Please transcribe exactly the lines from the first line of the records below through the line containing "All Amiibos |", including both, and omit all pictures.
** Opening THE INPUT block **
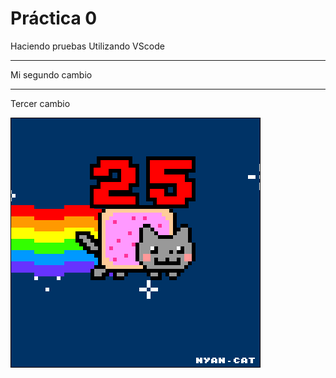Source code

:  # Práctica 0
Haciendo pruebas 
Utilizando VScode

**********************
Mi segundo cambio 
**********************

Tercer cambio 


![](Ejercicio2-img1.gif)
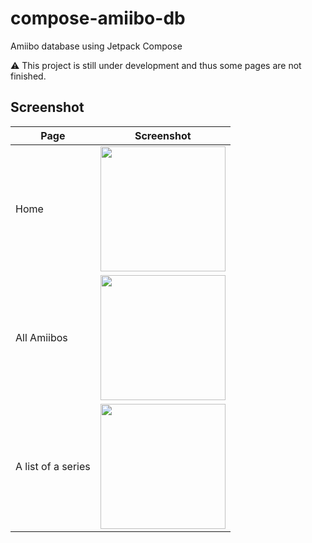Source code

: # compose-amiibo-db
Amiibo database using Jetpack Compose

:warning: This project is still under development and thus some pages are not finished.

## Screenshot
| Page  | Screenshot |
| ------------- | ------------- |
| Home  | <img src="https://user-images.githubusercontent.com/103634274/210013833-18eabf5b-6bde-47fa-bcda-57d31e21fbf4.png" width="200">  |
| All Amiibos | <img src="https://user-images.githubusercontent.com/103634274/210013838-df6fbf1f-ecdb-412c-a942-3580e8e071d0.png" width="200">  |
| A list of a series  | <img src="https://user-images.githubusercontent.com/103634274/210013841-aa9e7c12-1f85-444a-9108-4bda0ab8df0b.png" width="200">  |
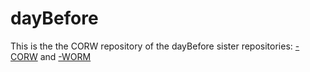 dayBefore
=========

This is the the CORW repository of the dayBefore sister repositories:
[-CORW](https://github.com/dmparrishphd/dayBefore-Py) and
[-WORM](https://github.com/dmparrishphd/dayBefore-Py-WORM)
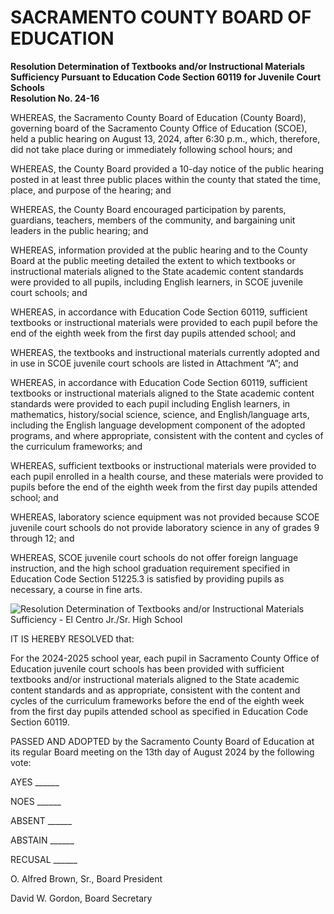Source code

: <!-- Page 1 -->
# SACRAMENTO COUNTY BOARD OF EDUCATION

**Resolution Determination of Textbooks and/or Instructional Materials Sufficiency Pursuant to Education Code Section 60119 for Juvenile Court Schools**  
**Resolution No. 24-16**

WHEREAS, the Sacramento County Board of Education (County Board), governing board of the Sacramento County Office of Education (SCOE), held a public hearing on August 13, 2024, after 6:30 p.m., which, therefore, did not take place during or immediately following school hours; and

WHEREAS, the County Board provided a 10-day notice of the public hearing posted in at least three public places within the county that stated the time, place, and purpose of the hearing; and

WHEREAS, the County Board encouraged participation by parents, guardians, teachers, members of the community, and bargaining unit leaders in the public hearing; and

WHEREAS, information provided at the public hearing and to the County Board at the public meeting detailed the extent to which textbooks or instructional materials aligned to the State academic content standards were provided to all pupils, including English learners, in SCOE juvenile court schools; and

WHEREAS, in accordance with Education Code Section 60119, sufficient textbooks or instructional materials were provided to each pupil before the end of the eighth week from the first day pupils attended school; and

WHEREAS, the textbooks and instructional materials currently adopted and in use in SCOE juvenile court schools are listed in Attachment “A”; and

WHEREAS, in accordance with Education Code Section 60119, sufficient textbooks or instructional materials aligned to the State academic content standards were provided to each pupil including English learners, in mathematics, history/social science, science, and English/language arts, including the English language development component of the adopted programs, and where appropriate, consistent with the content and cycles of the curriculum frameworks; and

WHEREAS, sufficient textbooks or instructional materials were provided to each pupil enrolled in a health course, and these materials were provided to pupils before the end of the eighth week from the first day pupils attended school; and

WHEREAS, laboratory science equipment was not provided because SCOE juvenile court schools do not provide laboratory science in any of grades 9 through 12; and

WHEREAS, SCOE juvenile court schools do not offer foreign language instruction, and the high school graduation requirement specified in Education Code Section 51225.3 is satisfied by providing pupils as necessary, a course in fine arts.
<!-- Page 2 -->
![Resolution Determination of Textbooks and/or Instructional Materials Sufficiency - El Centro Jr./Sr. High School](https://example.com/image.png)

IT IS HEREBY RESOLVED that:

For the 2024-2025 school year, each pupil in Sacramento County Office of Education juvenile court schools has been provided with sufficient textbooks and/or instructional materials aligned to the State academic content standards and as appropriate, consistent with the content and cycles of the curriculum frameworks before the end of the eighth week from the first day pupils attended school as specified in Education Code Section 60119.

PASSED AND ADOPTED by the Sacramento County Board of Education at its regular Board meeting on the 13th day of August 2024 by the following vote:

AYES ______

NOES ______

ABSENT ______

ABSTAIN ______

RECUSAL ______

O. Alfred Brown, Sr., Board President

David W. Gordon, Board Secretary
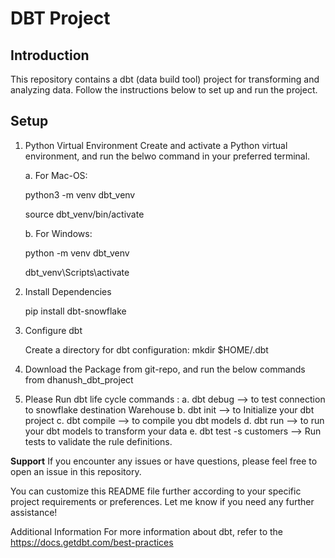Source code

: # DBT Project

## Introduction
This repository contains a dbt (data build tool) project for transforming and analyzing data. Follow the instructions below to set up and run the project.

## Setup

1. Python Virtual Environment
   Create and activate a Python virtual environment, and run the belwo command in your preferred terminal.

    a. For Mac-OS:
   
   python3 -m venv dbt_venv
   
   source dbt_venv/bin/activate

    b. For Windows:
   
   python -m venv dbt_venv
   
   dbt_venv\Scripts\activate


3. Install Dependencies 
    
    pip install dbt-snowflake

4. Configure dbt
   
    Create a directory for dbt configuration:
    mkdir $HOME/.dbt

5. Download the Package from git-repo, and run the below commands from dhanush_dbt_project   

6. Please Run dbt life cycle commands :
      a. dbt debug  --> to test connection to snowflake destination Warehouse
      b. dbt init   --> to Initialize your dbt project
      c. dbt compile --> to compile you dbt models
      d. dbt run     --> to run your dbt models to transform your data
      e. dbt test -s customers   --> Run tests to validate the rule definitions.

**Support**
  If you encounter any issues or have questions, please feel free to open an issue in this repository.
  
You can customize this README file further according to your specific project requirements or preferences. Let me know if you need any further assistance!

Additional Information
For more information about dbt, refer to the  https://docs.getdbt.com/best-practices
   
      

   
      
    


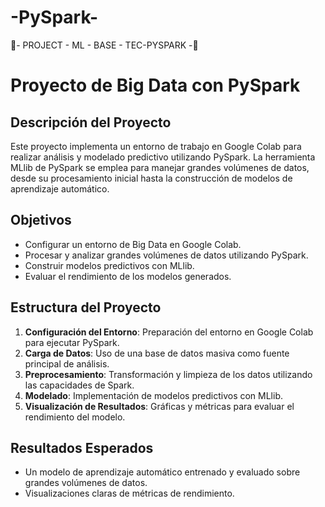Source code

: # -PySpark-
 🥤- PROJECT - ML - BASE - TEC-PYSPARK -🥤


# Proyecto de Big Data con PySpark

## Descripción del Proyecto

Este proyecto implementa un entorno de trabajo en Google Colab para realizar análisis y modelado predictivo utilizando PySpark. La herramienta MLlib de PySpark se emplea para manejar grandes volúmenes de datos, desde su procesamiento inicial hasta la construcción de modelos de aprendizaje automático.

## Objetivos

- Configurar un entorno de Big Data en Google Colab.
- Procesar y analizar grandes volúmenes de datos utilizando PySpark.
- Construir modelos predictivos con MLlib.
- Evaluar el rendimiento de los modelos generados.

## Estructura del Proyecto

1. **Configuración del Entorno**: Preparación del entorno en Google Colab para ejecutar PySpark.
2. **Carga de Datos**: Uso de una base de datos masiva como fuente principal de análisis.
3. **Preprocesamiento**: Transformación y limpieza de los datos utilizando las capacidades de Spark.
4. **Modelado**: Implementación de modelos predictivos con MLlib.
5. **Visualización de Resultados**: Gráficas y métricas para evaluar el rendimiento del modelo.

## Resultados Esperados

- Un modelo de aprendizaje automático entrenado y evaluado sobre grandes volúmenes de datos.
- Visualizaciones claras de métricas de rendimiento.

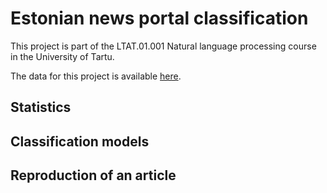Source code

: # Estonian news portal classification

This project is part of the LTAT.01.001 Natural language processing course in the University of Tartu.

The data for this project is available [here](https://drive.google.com/file/d/1v8EZgKnL_HPQ8xEK5dph3yjxjqCtG4ut/view?usp=sharing).

## Statistics

## Classification models

## Reproduction of an article
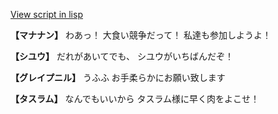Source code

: [View script in lisp](../scripts/202207112.txt)

**【マナナン】**
わあっ！
大食い競争だって！
私達も参加しようよ！

**【シユウ】**
だれがあいてでも、
シユウがいちばんだぞ！

**【グレイプニル】**
うふふ
お手柔らかにお願い致します

**【タスラム】**
なんでもいいから
タスラム様に早く肉をよこせ！
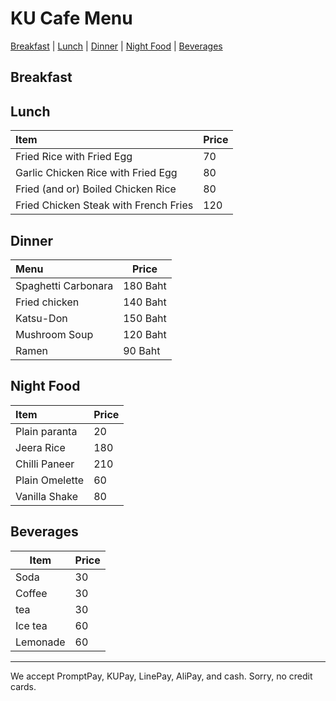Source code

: # KU Cafe Menu
[Breakfast](#breakfast) | [Lunch](#lunch) | [Dinner](#dinner) | [Night Food](#night-food) | [Beverages](#beverages)

## Breakfast


## Lunch 
| Item      |Price           |
|:----------|-----------------|
| Fried Rice with Fried Egg | 70 |
| Garlic Chicken Rice with Fried Egg | 80 |
| Fried (and or) Boiled Chicken Rice | 80 |
| Fried Chicken Steak with French Fries | 120 |


## Dinner
| Menu                | Price    |
|:--------------------|----------|
| Spaghetti Carbonara | 180 Baht |
| Fried chicken       | 140 Baht |
| Katsu-Don           | 150 Baht |
| Mushroom Soup       | 120 Baht |
| Ramen               | 90 Baht  |


## Night Food

| Item      | Price          |
|:----------|-----------------|
| Plain paranta | 20 |
| Jeera Rice | 180 |
| Chilli Paneer | 210 |
| Plain Omelette | 60 |
| Vanilla Shake | 80 |

## Beverages

|     Item      |     Price     |
| ------------- | ------------- |
| Soda  | 30  |
| Coffee  | 30  |
| tea  | 30  |
| Ice tea  | 60  |
| Lemonade  | 60  |


---

We accept PromptPay, KUPay, LinePay, AliPay, and cash. Sorry, no credit cards.
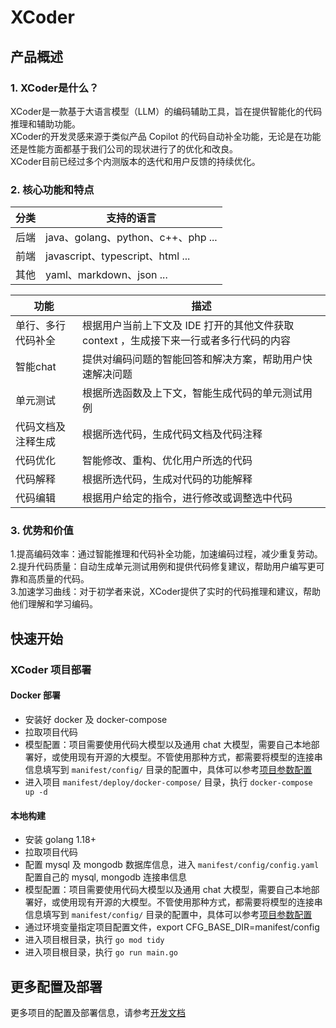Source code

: # XCoder
## 产品概述
### 1. XCoder是什么？
XCoder是一款基于大语言模型（LLM）的编码辅助工具，旨在提供智能化的代码推理和辅助功能。   
XCoder的开发灵感来源于类似产品 Copilot 的代码自动补全功能，无论是在功能还是性能方面都基于我们公司的现状进行了的优化和改良。   
XCoder目前已经过多个内测版本的迭代和用户反馈的持续优化。
### 2. 核心功能和特点
| 分类 | 支持的语言                          |
|----|--------------------------------|
| 后端 | java、golang、python、c++、php ... |
| 前端 | javascript、typescript、html ... |
| 其他 | yaml、markdown、json ...         |

| 功能        | 描述                                                 |
|-----------|----------------------------------------------------|
| 单行、多行代码补全 | 根据用户当前上下文及 IDE 打开的其他文件获取 context ，生成接下来一行或者多行代码的内容 |
| 智能chat    | 提供对编码问题的智能回答和解决方案，帮助用户快速解决问题                       |
| 单元测试      | 根据所选函数及上下文，智能生成代码的单元测试用例                           |
| 代码文档及注释生成 | 根据所选代码，生成代码文档及代码注释                                 |
| 代码优化      | 智能修改、重构、优化用户所选的代码                                  |
| 代码解释      | 根据所选代码，生成对代码的功能解释                                  |
| 代码编辑      | 根据用户给定的指令，进行修改或调整选中代码                              |

### 3. 优势和价值
1.提高编码效率：通过智能推理和代码补全功能，加速编码过程，减少重复劳动。    
2.提升代码质量：自动生成单元测试用例和提供代码修复建议，帮助用户编写更可靠和高质量的代码。    
3.加速学习曲线：对于初学者来说，XCoder提供了实时的代码推理和建议，帮助他们理解和学习编码。    

## 快速开始

### XCoder 项目部署
#### Docker 部署
* 安装好 docker 及 docker-compose 
* 拉取项目代码
* 模型配置：项目需要使用代码大模型以及通用 chat 大模型，需要自己本地部署好，或使用现有开源的大模型。不管使用那种方式，都需要将模型的连接串信息填写到 `manifest/config/` 目录的配置中，具体可以参考[项目参数配置](./docs/development.md#项目参数配置)
* 进入项目 `manifest/deploy/docker-compose/` 目录，执行 `docker-compose up -d`

#### 本地构建
* 安装 golang 1.18+ 
* 拉取项目代码
* 配置 mysql 及 mongodb 数据库信息，进入 `manifest/config/config.yaml` 配置自己的 mysql, mongodb 连接串信息
* 模型配置：项目需要使用代码大模型以及通用 chat 大模型，需要自己本地部署好，或使用现有开源的大模型。不管使用那种方式，都需要将模型的连接串信息填写到 `manifest/config/` 目录的配置中，具体可以参考[项目参数配置](./docs/development.md#项目参数配置)
* 通过环境变量指定项目配置文件，export CFG_BASE_DIR=manifest/config
* 进入项目根目录，执行 `go mod tidy`
* 进入项目根目录，执行 `go run main.go`

## 更多配置及部署
更多项目的配置及部署信息，请参考[开发文档](./docs/development.md)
** Closing THE INPUT block **
EXERCISE OUTPUT:
Source code

:  # Práctica 0
Haciendo pruebas 
Utilizando VScode

**********************
Mi segundo cambio 
**********************

Tercer cambio 


![](Ejercicio2-img1.gif)
Source code

: # compose-amiibo-db
Amiibo database using Jetpack Compose

:warning: This project is still under development and thus some pages are not finished.

## Screenshot
| Page  | Screenshot |
| ------------- | ------------- |
| Home  | <img src="https://user-images.githubusercontent.com/103634274/210013833-18eabf5b-6bde-47fa-bcda-57d31e21fbf4.png" width="200">  |
| All Amiibos | <img src="https://user-images.githubusercontent.com/103634274/210013838-df6fbf1f-ecdb-412c-a942-3580e8e071d0.png" width="200">  |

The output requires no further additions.